Problem requirements:
The records below must be output exactly, without pictures.
─── Data section
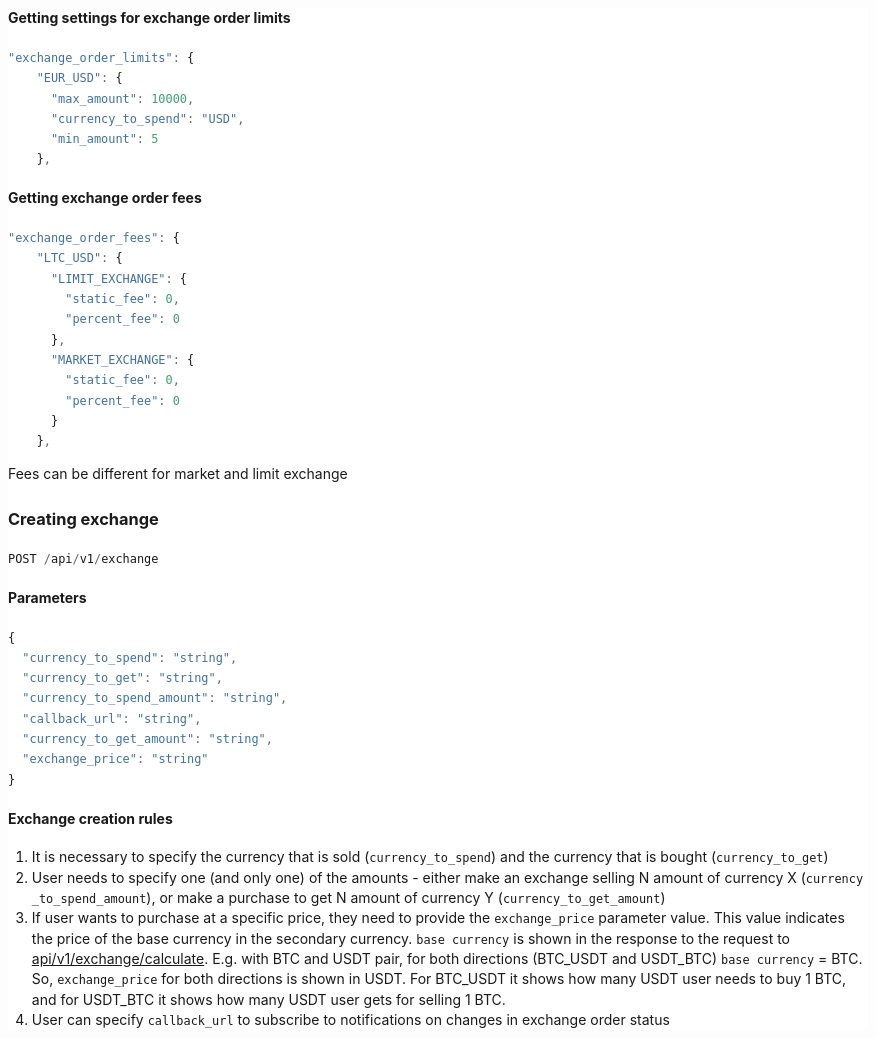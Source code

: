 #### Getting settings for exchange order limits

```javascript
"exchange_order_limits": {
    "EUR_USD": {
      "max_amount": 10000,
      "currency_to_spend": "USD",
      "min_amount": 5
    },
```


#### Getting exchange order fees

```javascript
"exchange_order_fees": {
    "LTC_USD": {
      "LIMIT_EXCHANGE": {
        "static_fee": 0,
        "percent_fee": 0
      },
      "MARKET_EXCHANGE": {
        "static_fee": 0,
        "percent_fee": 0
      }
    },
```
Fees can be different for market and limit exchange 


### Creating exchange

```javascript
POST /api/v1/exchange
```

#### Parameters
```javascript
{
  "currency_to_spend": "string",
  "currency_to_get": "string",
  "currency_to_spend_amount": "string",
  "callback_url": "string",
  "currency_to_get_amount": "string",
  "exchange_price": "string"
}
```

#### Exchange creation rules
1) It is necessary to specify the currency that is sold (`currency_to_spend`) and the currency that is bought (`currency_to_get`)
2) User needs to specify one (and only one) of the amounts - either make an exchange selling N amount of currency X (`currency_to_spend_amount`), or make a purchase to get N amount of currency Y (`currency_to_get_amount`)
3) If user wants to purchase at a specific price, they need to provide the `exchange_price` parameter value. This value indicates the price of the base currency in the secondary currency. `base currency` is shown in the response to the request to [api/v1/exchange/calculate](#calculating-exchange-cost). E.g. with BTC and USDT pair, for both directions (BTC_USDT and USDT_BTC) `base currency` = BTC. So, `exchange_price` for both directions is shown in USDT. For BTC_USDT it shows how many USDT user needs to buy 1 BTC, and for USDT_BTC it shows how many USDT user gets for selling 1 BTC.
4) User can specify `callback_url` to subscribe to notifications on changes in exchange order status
──────
Written answer:
Source code

: #### Getting settings for exchange order limits

```javascript
"exchange_order_limits": {
    "EUR_USD": {
      "max_amount": 10000,
      "currency_to_spend": "USD",
      "min_amount": 5
    },
```


#### Getting exchange order fees

```javascript
"exchange_order_fees": {
    "LTC_USD": {
      "LIMIT_EXCHANGE": {
        "static_fee": 0,
        "percent_fee": 0
      },
      "MARKET_EXCHANGE": {
        "static_fee": 0,
        "percent_fee": 0
      }
    },
```
Fees can be different for market and limit exchange 


### Creating exchange

```javascript
POST /api/v1/exchange
```

#### Parameters
```javascript
{
  "currency_to_spend": "string",
  "currency_to_get": "string",
  "currency_to_spend_amount": "string",
  "callback_url": "string",
  "currency_to_get_amount": "string",
  "exchange_price": "string"
}
```

#### Exchange creation rules
1) It is necessary to specify the currency that is sold (`currency_to_spend`) and the currency that is bought (`currency_to_get`)
2) User needs to specify one (and only one) of the amounts - either make an exchange selling N amount of currency X (`currency_to_spend_amount`), or make a purchase to get N amount of currency Y (`currency_to_get_amount`)
3) If user wants to purchase at a specific price, they need to provide the `exchange_price` parameter value. This value indicates the price of the base currency in the secondary currency. `base currency` is shown in the response to the request to [api/v1/exchange/calculate](#calculating-exchange-cost). E.g. with BTC and USDT pair, for both directions (BTC_USDT and USDT_BTC) `base currency` = BTC. So, `exchange_price` for both directions is shown in USDT. For BTC_USDT it shows how many USDT user needs to buy 1 BTC, and for USDT_BTC it shows how many USDT user gets for selling 1 BTC.
4) User can specify `callback_url` to subscribe to notifications on changes in exchange order status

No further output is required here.